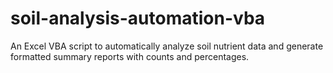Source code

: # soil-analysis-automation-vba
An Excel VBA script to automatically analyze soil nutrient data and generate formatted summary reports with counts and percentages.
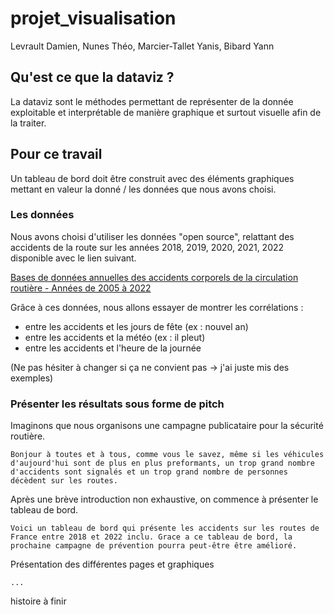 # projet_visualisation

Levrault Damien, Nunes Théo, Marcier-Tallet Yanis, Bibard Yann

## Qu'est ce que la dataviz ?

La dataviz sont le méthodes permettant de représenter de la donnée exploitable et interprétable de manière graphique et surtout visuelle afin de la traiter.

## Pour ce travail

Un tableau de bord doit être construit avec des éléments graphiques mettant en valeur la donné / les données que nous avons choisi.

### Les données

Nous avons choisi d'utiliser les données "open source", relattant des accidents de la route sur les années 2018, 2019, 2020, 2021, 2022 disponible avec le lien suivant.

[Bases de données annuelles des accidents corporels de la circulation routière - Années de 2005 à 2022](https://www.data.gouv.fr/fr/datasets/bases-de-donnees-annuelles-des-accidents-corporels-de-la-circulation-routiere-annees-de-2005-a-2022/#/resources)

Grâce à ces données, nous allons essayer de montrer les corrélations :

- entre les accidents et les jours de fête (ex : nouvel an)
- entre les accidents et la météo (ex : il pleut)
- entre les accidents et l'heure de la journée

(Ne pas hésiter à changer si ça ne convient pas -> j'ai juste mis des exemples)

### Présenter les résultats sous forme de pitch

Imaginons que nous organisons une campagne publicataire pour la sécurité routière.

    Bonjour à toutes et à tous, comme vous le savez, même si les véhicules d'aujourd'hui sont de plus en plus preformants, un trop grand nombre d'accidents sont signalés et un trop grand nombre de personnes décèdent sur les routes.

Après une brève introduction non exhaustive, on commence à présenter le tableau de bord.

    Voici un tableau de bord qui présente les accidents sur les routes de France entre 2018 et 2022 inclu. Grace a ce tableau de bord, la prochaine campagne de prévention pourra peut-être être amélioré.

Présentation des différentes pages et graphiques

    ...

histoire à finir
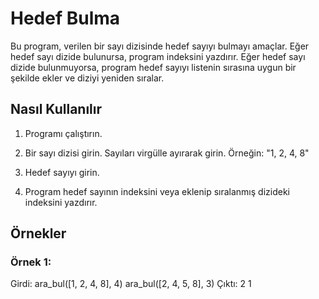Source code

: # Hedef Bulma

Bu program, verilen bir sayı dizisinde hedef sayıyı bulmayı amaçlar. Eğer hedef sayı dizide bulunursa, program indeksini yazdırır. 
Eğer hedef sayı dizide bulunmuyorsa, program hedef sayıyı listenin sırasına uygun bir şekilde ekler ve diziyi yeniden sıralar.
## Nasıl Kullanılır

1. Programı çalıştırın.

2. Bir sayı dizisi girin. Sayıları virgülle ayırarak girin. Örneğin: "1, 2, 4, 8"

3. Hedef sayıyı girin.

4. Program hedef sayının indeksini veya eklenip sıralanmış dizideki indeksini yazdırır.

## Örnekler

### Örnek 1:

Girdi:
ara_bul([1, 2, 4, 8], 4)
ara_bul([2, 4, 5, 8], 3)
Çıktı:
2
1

_Requirement_.
The answer is each line from the entries above in which the word "sayıyı" occurs.

_Answer section_.
Bu program, verilen bir sayı dizisinde hedef sayıyı bulmayı amaçlar. Eğer hedef sayı dizide bulunursa, program indeksini yazdırır. 
Eğer hedef sayı dizide bulunmuyorsa, program hedef sayıyı listenin sırasına uygun bir şekilde ekler ve diziyi yeniden sıralar.
3. Hedef sayıyı girin.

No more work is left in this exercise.